There's a reason that week two is considered hump week, the Tuesdays (or Wednesdays, if your weekdays start on Monday) of NaNoWriMo. It is the week where that initial rush, the motivation and excitement starts wearing a little down, where the daily struggle of 1,667 words seems more and more daunting, you are (theoretically) a quarter of the way(ish) through your plot, your protagonist has maybe begun their adventure, passed an obstacle or two, and you're meant to be writing the meat of the story.

Or, if you're a pantser like me who was writing random things everyday and then stumbled upon what seemed to be a good idea, you've just realized what it truly means to have no plan.

Fantasy worlds, it seems, need planning. Did you know?

It's so daunting. It's immensely difficult. I know, I know, that's obvious, anyone who thinks its easy to write a novel in a month is insane.

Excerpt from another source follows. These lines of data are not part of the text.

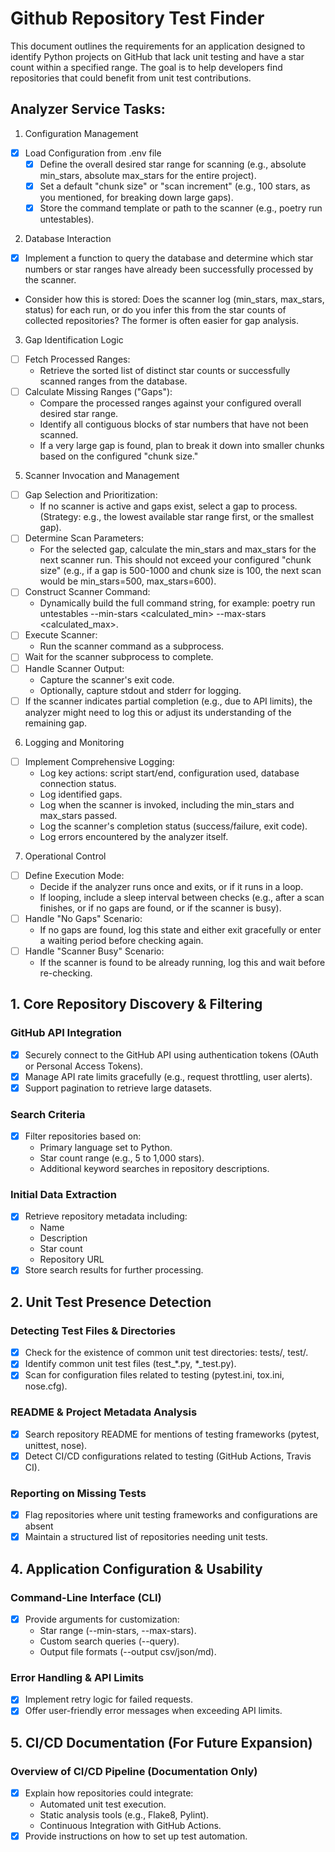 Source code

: # **Github Repository Test Finder**

This document outlines the requirements for an application designed to identify Python projects on GitHub that lack unit testing and have a star count within a specified range. The goal is to help developers find repositories that could benefit from unit test contributions.

## **Analyzer Service Tasks:**

1. Configuration Management

- [x] Load Configuration from .env file
  - [x] Define the overall desired star range for scanning (e.g., absolute min_stars, absolute max_stars for the entire project).
  - [x] Set a default "chunk size" or "scan increment" (e.g., 100 stars, as you mentioned, for breaking down large gaps).
  - [x] Store the command template or path to the scanner (e.g., poetry run untestables).

2. Database Interaction

- [x] Implement a function to query the database and determine which star numbers or star ranges have already been successfully processed by the scanner.
- Consider how this is stored: Does the scanner log (min_stars, max_stars, status) for each run, or do you infer this from the star counts of collected repositories? The former is often easier for gap analysis.

3. Gap Identification Logic

- [ ] Fetch Processed Ranges:
  - Retrieve the sorted list of distinct star counts or successfully scanned ranges from the database.
- [ ] Calculate Missing Ranges ("Gaps"):
  - Compare the processed ranges against your configured overall desired star range.
  - Identify all contiguous blocks of star numbers that have not been scanned.
  - If a very large gap is found, plan to break it down into smaller chunks based on the configured "chunk size."

5. Scanner Invocation and Management

- [ ] Gap Selection and Prioritization:
  - If no scanner is active and gaps exist, select a gap to process. (Strategy: e.g., the lowest available star range first, or the smallest gap).
- [ ] Determine Scan Parameters:
  - For the selected gap, calculate the min_stars and max_stars for the next scanner run. This should not exceed your configured "chunk size" (e.g., if a gap is 500-1000 and chunk size is 100, the next scan would be min_stars=500, max_stars=600).
- [ ] Construct Scanner Command:
  - Dynamically build the full command string, for example: poetry run untestables --min-stars <calculated_min> --max-stars <calculated_max>.
- [ ] Execute Scanner:
  - Run the scanner command as a subprocess.
- [ ] Wait for the scanner subprocess to complete.
- [ ] Handle Scanner Output:
  - Capture the scanner's exit code.
  - Optionally, capture stdout and stderr for logging.
- [ ] If the scanner indicates partial completion (e.g., due to API limits), the analyzer might need to log this or adjust its understanding of the remaining gap.

6. Logging and Monitoring

- [ ] Implement Comprehensive Logging:
  - Log key actions: script start/end, configuration used, database connection status.
  - Log identified gaps.
  - Log when the scanner is invoked, including the min_stars and max_stars passed.
  - Log the scanner's completion status (success/failure, exit code).
  - Log errors encountered by the analyzer itself.

7. Operational Control

- [ ] Define Execution Mode:
  - Decide if the analyzer runs once and exits, or if it runs in a loop.
  - If looping, include a sleep interval between checks (e.g., after a scan finishes, or if no gaps are found, or if the scanner is busy).
- [ ] Handle "No Gaps" Scenario:
  - If no gaps are found, log this state and either exit gracefully or enter a waiting period before checking again.
- [ ] Handle "Scanner Busy" Scenario:
  - If the scanner is found to be already running, log this and wait before re-checking.

## **1. Core Repository Discovery & Filtering**

### **GitHub API Integration**

- [x] Securely connect to the GitHub API using authentication tokens (OAuth or Personal Access Tokens).
- [x] Manage API rate limits gracefully (e.g., request throttling, user alerts).
- [x] Support pagination to retrieve large datasets.

### **Search Criteria**

- [x] Filter repositories based on:
  - Primary language set to Python.
  - Star count range (e.g., 5 to 1,000 stars).
  - Additional keyword searches in repository descriptions.

### **Initial Data Extraction**

- [x] Retrieve repository metadata including:
  - Name
  - Description
  - Star count
  - Repository URL
- [x] Store search results for further processing.

## **2. Unit Test Presence Detection**

### **Detecting Test Files & Directories**

- [x] Check for the existence of common unit test directories: tests/, test/.
- [x] Identify common unit test files (test\_\*.py, \*\_test.py).
- [x] Scan for configuration files related to testing (pytest.ini, tox.ini, nose.cfg).

### **README & Project Metadata Analysis**

- [x] Search repository README for mentions of testing frameworks (pytest, unittest, nose).
- [x] Detect CI/CD configurations related to testing (GitHub Actions, Travis CI).

### **Reporting on Missing Tests**

- [x] Flag repositories where unit testing frameworks and configurations are absent
- [x] Maintain a structured list of repositories needing unit tests.

## **4. Application Configuration & Usability**

### **Command-Line Interface (CLI)**

- [x] Provide arguments for customization:
  - Star range (--min-stars, --max-stars).
  - Custom search queries (--query).
  - Output file formats (--output csv/json/md).

### **Error Handling & API Limits**

- [x] Implement retry logic for failed requests.
- [x] Offer user-friendly error messages when exceeding API limits.

## **5. CI/CD Documentation (For Future Expansion)**

### **Overview of CI/CD Pipeline (Documentation Only)**

- [x] Explain how repositories could integrate:
  - Automated unit test execution.
  - Static analysis tools (e.g., Flake8, Pylint).
  - Continuous Integration with GitHub Actions.
- [x] Provide instructions on how to set up test automation.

But damn did it hit me hard week two. I literally pulled out all the stops, all the tricks of NaNo. When I could not (see, did it there, good rule of NaNo: abandon all contractions to help increase word count) write the story itself, I wrote what I wanted to happen to try and help me get back into the plot. Gentle reminder: I am winging it, which means, I do not really have a plot set, which means:

I used as many words as humanly possible getting introspective, because I assumed that the character asking questions meant maybe my brain would find answers and write them the next day (this did not work all the time... and by all the time I mean 90%). I introduced a beloved character named Cliff Brooks, a NaNoWriMo veteran whose sole purpose is to get killed in people's novels. I languidly took my time with him, gave him a backstory, made him mildly sympathetic, found a way to connect him to the story in some way, and then killed him while luxuriating in the details of said death.

I ended up abandoning the plot i had fallen in love with back in day five around day 12, when my brain ran out of ways to write words and the story itself stagnated (see: introduction of not one, but two new characters) as opposed to moving anything forward. Instead, I tried to start another story. And when that failed, another. And when that failed, all that was missing was adding "Dear diary" and i would have been the perfect pre-pubescent teenager in the nineties. And when even THAT did not work, I dug deep into the depths of my memories, and revived ghosts of my past and the feelings that they stirred within me and turned to my most trust companions: weird, wordy, magical realism infused writing. I do not know how long I will be able to bet on this last horse, but at this very treacherous halfway point, I'll take any horse that'll move.

I am proud of all of you who are doing this, on track to winning or not, and you should be proud of yourself too.